Candidatos, palabras e imprecisiones

Por David Saúl Guakil

Hace poco más de una semana tuvimos oportunidad de ver a los aspirantes a la presidencia de nuestro país, en un debate bien organizado; con moderadores a la altura de las circunstancias y candidatos dispuestos a poner las cosas en claro en esa oportunidad de exponer sus ideas ante una multitud de televidentes -que luego las cifras situaron en 20 millones de personas si tomamos en cuenta televisión abierta y de cable, más Internet y sus redes sociales. Sin duda, uno de los eventos de mayor expectativa para los ciudadanos.

El resumen de lo visto -desde mi personal punto de vista-, es que el debate transitó entre gráficas exhibidas, propuestas, señalamientos y acusaciones, más alguna que otra descabellada amenaza, con corte de manos incluidas, contra aquellos que se atrevan a robar, si el que la propuso llegara a gobernar México.

Creo que nos sorprendieron algunas revelaciones en lo que a exposición se refiere, por ejemplo la buena conducción de Ricardo Anaya, que fue el más joven, por lo tanto el de menos experiencia y sin embargo se manejó con absoluta fluidez y buenas expresiones.

En la intervención del licenciado José Antonio Meade, aunque pulcra, se notó algo de tibieza en su denuncias y le faltaron remates más contundentes a la hora de las acusaciones, parecía mermado por los mismos cuestionamientos que se le hacen hoy al gobierno del partido al cual pertenece -el asesinato de los tres estudiantes de cine en Guadalajara, encendió otra vez la polémica en el tema de la inseguridad-, donde evidentemente la gente sigue culpando a los gobiernos en turno, incapaces de brindar seguridad y protección a sus habitantes, aún en este caso triste donde eran chicos que sólo estudiaban una carrera.

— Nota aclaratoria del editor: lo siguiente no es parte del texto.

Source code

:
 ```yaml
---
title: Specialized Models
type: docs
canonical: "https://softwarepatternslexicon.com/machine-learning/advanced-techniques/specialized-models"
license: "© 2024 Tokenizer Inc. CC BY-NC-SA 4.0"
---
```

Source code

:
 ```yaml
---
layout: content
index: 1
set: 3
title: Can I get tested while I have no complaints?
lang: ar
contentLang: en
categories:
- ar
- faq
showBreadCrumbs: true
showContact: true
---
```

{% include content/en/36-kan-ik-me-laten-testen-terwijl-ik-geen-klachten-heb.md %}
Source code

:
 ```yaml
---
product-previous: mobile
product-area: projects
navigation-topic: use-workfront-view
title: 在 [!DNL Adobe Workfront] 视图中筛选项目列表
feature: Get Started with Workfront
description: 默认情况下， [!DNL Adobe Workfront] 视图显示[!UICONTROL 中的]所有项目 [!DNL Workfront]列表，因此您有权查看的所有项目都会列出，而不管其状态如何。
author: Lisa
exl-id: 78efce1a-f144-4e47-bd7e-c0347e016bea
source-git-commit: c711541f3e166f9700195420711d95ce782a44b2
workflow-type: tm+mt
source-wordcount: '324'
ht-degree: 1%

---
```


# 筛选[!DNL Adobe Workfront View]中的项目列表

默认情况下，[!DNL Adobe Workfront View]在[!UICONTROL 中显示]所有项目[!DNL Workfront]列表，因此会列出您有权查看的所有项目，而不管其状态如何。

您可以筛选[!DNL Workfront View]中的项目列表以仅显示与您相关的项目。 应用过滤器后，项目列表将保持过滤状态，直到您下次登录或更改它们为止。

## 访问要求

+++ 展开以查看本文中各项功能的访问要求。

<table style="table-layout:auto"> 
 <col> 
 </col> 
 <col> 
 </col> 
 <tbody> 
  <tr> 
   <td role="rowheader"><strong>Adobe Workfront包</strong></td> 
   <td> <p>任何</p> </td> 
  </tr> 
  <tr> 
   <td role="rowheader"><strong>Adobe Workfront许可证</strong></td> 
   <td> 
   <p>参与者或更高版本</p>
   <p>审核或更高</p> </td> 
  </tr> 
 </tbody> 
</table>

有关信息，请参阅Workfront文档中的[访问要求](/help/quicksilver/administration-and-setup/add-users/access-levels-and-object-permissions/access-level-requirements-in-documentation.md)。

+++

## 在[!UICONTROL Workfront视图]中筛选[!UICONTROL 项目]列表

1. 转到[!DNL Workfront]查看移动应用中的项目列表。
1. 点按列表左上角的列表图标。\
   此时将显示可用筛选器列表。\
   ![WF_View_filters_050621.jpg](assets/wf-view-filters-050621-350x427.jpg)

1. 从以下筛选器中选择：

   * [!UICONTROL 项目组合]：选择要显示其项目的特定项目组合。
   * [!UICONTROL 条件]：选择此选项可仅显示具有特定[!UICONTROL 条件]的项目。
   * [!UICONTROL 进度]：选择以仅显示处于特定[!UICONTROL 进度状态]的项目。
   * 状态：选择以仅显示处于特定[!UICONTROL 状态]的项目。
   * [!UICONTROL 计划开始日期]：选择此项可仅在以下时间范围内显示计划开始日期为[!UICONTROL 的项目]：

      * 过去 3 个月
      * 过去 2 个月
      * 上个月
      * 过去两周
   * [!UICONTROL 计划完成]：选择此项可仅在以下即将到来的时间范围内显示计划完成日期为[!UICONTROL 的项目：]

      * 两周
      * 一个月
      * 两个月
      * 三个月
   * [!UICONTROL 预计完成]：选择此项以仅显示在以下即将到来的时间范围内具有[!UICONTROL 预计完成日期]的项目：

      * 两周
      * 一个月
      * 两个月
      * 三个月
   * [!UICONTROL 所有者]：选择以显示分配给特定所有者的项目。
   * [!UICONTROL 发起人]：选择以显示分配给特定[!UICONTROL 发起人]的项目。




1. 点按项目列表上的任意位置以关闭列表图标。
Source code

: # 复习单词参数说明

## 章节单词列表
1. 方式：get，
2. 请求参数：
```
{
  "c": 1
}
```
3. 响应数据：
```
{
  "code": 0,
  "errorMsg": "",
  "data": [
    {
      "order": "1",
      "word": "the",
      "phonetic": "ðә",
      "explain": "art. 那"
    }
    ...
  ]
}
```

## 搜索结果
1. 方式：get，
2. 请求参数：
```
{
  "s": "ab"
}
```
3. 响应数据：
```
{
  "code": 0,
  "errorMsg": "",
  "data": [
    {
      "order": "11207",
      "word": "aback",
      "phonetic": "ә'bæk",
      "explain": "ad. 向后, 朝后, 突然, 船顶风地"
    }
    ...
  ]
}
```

La participación del que va primero en las encuestas y por “lógica de impulso” sería mayormente cuestionado, Andrés Manuel López Obrador, fue más parca y medida que lo esperado, porque no contestó -supongo que como parte de su estrategia-, preguntas que resultaban vitales tuvieran su respuesta, sólo amagó responder ante la insistencia desmedida del Bronco cuando lo cuestionó, como parte de su propio show. “Quedó a deber” el candidato de Morena, con su austera, repetitiva y poco convincente postura. El hecho de no haberse despedido de los otros participantes en el final, sobre todo considerando que ahí había una dama, reflejó su enojo, malestar o indiferencia, ¿qué habrá pasado por su cabeza?

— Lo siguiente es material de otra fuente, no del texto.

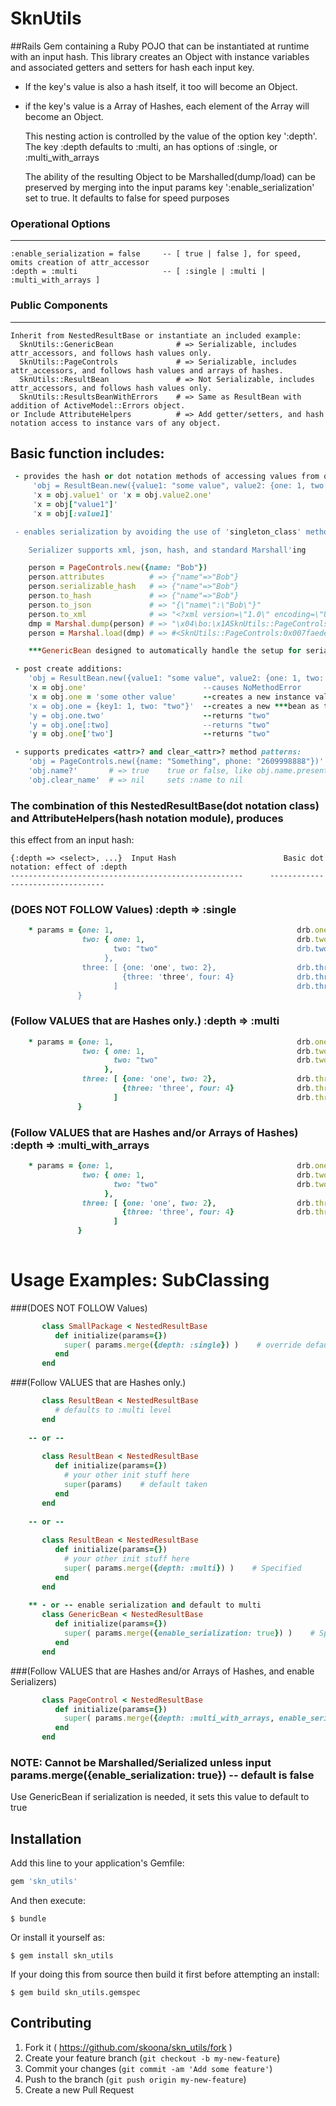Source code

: # SknUtils 
##Rails Gem containing a Ruby POJO that can be instantiated at runtime with an input hash.  This library 
creates an Object with instance variables and associated getters and setters for hash each input key. 

* If the key's value is also a hash itself, it too will become an Object.
* if the key's value is a Array of Hashes, each element of the Array will become an Object.
  
  This nesting action is controlled by the value of the option key ':depth'. 
    The key :depth defaults to :multi, an has options of :single, or :multi_with_arrays
  
  The ability of the resulting Object to be Marshalled(dump/load) can be preserved by merging 
    into the input params key ':enable_serialization' set to true.  It defaults to false for speed purposes
 

### Operational Options
--------------------------------

    :enable_serialization = false     -- [ true | false ], for speed, omits creation of attr_accessor
    :depth = :multi                   -- [ :single | :multi | :multi_with_arrays ]

### Public Components
--------------------------------

    Inherit from NestedResultBase or instantiate an included example:
      SknUtils::GenericBean              # => Serializable, includes attr_accessors, and follows hash values only.
      SknUtils::PageControls             # => Serializable, includes attr_accessors, and follows hash values and arrays of hashes.
      SknUtils::ResultBean               # => Not Serializable, includes attr_accessors, and follows hash values only.
      SknUtils::ResultsBeanWithErrors    # => Same as ResultBean with addition of ActiveModel::Errors object.
    or Include AttributeHelpers          # => Add getter/setters, and hash notation access to instance vars of any object.


## Basic function includes:
```ruby
 - provides the hash or dot notation methods of accessing values from object created; i.e
     'obj = ResultBean.new({value1: "some value", value2: {one: 1, two: "two"}}) 
     'x = obj.value1' or 'x = obj.value2.one'
     'x = obj["value1"]'
     'x = obj[:value1]'

 - enables serialization by avoiding the use of 'singleton_class' methods which breaks Serializers:

    Serializer supports xml, json, hash, and standard Marshall'ing

    person = PageControls.new({name: "Bob"})
    person.attributes          # => {"name"=>"Bob"}
    person.serializable_hash   # => {"name"=>"Bob"}
    person.to_hash             # => {"name"=>"Bob"}
    person.to_json             # => "{\"name\":\"Bob\"}"
    person.to_xml              # => "<?xml version=\"1.0\" encoding=\"UTF-8\"?>\n<page-controls>\n  <name>Bob</name>\n</page-controls>\n"
    dmp = Marshal.dump(person) # => "\x04\bo:\x1ASknUtils::PageControls\x06:\n@nameI\"\bBob\x06:\x06ET"
    person = Marshal.load(dmp) # => #<SknUtils::PageControls:0x007faede906d40 @name="Bob">

    ***GenericBean designed to automatically handle the setup for serialization and multi level without arrays 

 - post create additions:
    'obj = ResultBean.new({value1: "some value", value2: {one: 1, two: "two"}}) 
    'x = obj.one'                          --causes NoMethodError
    'x = obj.one = 'some other value'      --creates a new instance value with accessors
    'x = obj.one = {key1: 1, two: "two"}'  --creates a new ***bean as the value of obj.one
    'y = obj.one.two'                      --returns "two"
    'y = obj.one[:two]                     --returns "two"
    'y = obj.one['two']                    --returns "two"

 - supports predicates <attr>? and clear_<attr>? method patterns:	
    'obj = PageControls.new({name: "Something", phone: "2609998888"})'
    'obj.name?'       # => true    true or false, like obj.name.present?
    'obj.clear_name'  # => nil     sets :name to nil
```

### The combination of this NestedResultBase(dot notation class) and AttributeHelpers(hash notation module), produces
 this effect from an input hash:

    {:depth => <select>, ...}  Input Hash                        Basic dot notation: effect of :depth
    ----------------------------------------------------      ---------------------------------

### (DOES NOT FOLLOW Values) :depth => :single
```ruby
    * params = {one: 1,                                         drb.one      = 1
                two: { one: 1,                                  drb.two      = {one: 1, two: 'two}
                       two: "two"                               drb.two.two  = NoMethodError
                     }, 
                three: [ {one: 'one', two: 2},                  drb.three    = [{one: 'one', two: 2},{three: 'three', four: 4}]
                         {three: 'three', four: 4}              drb.three[1] = {three: 'three', four: 4}
                       ]                                        drb.three[1].four = NoMethodError
               }      
```

### (Follow VALUES that are Hashes only.) :depth => :multi
```ruby
    * params = {one: 1,                                         drb.one      = 1
                two: { one: 1,                                  drb.two.one  = 1
                	   two: "two"                               drb.two.two  = 'two'
                     }, 
                three: [ {one: 'one', two: 2},                  drb.three    = [{one: 'one', two: 2},{three: 'three', four: 4}]
                         {three: 'three', four: 4}              drb.three[1] = {three: 'three', four: 4}
                       ]                                        drb.three[1].four = NoMethodError
	           }
```
 
### (Follow VALUES that are Hashes and/or Arrays of Hashes) :depth => :multi_with_arrays
```ruby
    * params = {one: 1,                                         drb.one      = 1
                two: { one: 1,                                  drb.two.one  = 1
                       two: "two"                               drb.two.two  = 'two'
                     }, 
                three: [ {one: 'one', two: 2},                  drb.three.first.one = 'one'
                		 {three: 'three', four: 4}              drb.three[1].four   = 4
                       ]
               }      
 
```
# Usage Examples: SubClassing 

###(DOES NOT FOLLOW Values)
```ruby
       class SmallPackage < NestedResultBase
          def initialize(params={})
            super( params.merge({depth: :single}) )    # override default of :multi level
          end
       end
```

###(Follow VALUES that are Hashes only.)
```ruby
       class ResultBean < NestedResultBase
          # defaults to :multi level
       end
       
    -- or --
    
       class ResultBean < NestedResultBase
          def initialize(params={})
            # your other init stuff here
            super(params)    # default taken 
          end
       end
       
    -- or --
    
       class ResultBean < NestedResultBase
          def initialize(params={})
            # your other init stuff here
            super( params.merge({depth: :multi}) )    # Specified
          end
       end
       
    ** - or -- enable serialization and default to multi
       class GenericBean < NestedResultBase
          def initialize(params={})
            super( params.merge({enable_serialization: true}) )    # Specified with Serialization Enabled
          end
       end
```

###(Follow VALUES that are Hashes and/or Arrays of Hashes, and enable Serializers)
```ruby
       class PageControl < NestedResultBase
          def initialize(params={})
            super( params.merge({depth: :multi_with_arrays, enable_serialization: true}) )    # override defaults
          end
       end
```


### NOTE: Cannot be Marshalled/Serialized unless input params.merge({enable_serialization: true}) -- default is false
Use GenericBean if serialization is needed, it sets this value to default to true

## Installation

Add this line to your application's Gemfile:

```ruby
gem 'skn_utils'
```

And then execute:

    $ bundle

Or install it yourself as:

    $ gem install skn_utils
    
If your doing this from source then build it first before attempting an install:

    $ gem build skn_utils.gemspec
    
## Contributing

1. Fork it ( https://github.com/skoona/skn_utils/fork )
2. Create your feature branch (`git checkout -b my-new-feature`)
3. Commit your changes (`git commit -am 'Add some feature'`)
4. Push to the branch (`git push origin my-new-feature`)
5. Create a new Pull Request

El caso de los independientes merece comentario aparte. Margarita Zavala con un discurso de corte proteccionista: “yo lucharé por ustedes”, como aprendido de memoria, con claro perfil escolar, muy básico y endeble para todo lo que está en juego en nuestro país, con todo respeto, la sentí mal asesorada en temas tan álgidos como concretos que exige nuestra realidad actual. Dejo para el final a Jaime Rodríguez, el Bronco, que impactó pero de la peor manera, o sea, utilizando ejemplos que rayan en la violencia y números que nunca pudo comprobar fehacientemente. Sus palabras descontroladas y exigencias prepotentes  para con los otros participantes, lo metieron en un verdadero galimatías, propicio más como buen material para memes, que tomado en serio por la gente.

El próximo debate es en nuestra querida, transitada y vivida Tijuana, espero mayor nivel de competencia, tanto en propuestas como en exposiciones generales de los contendientes.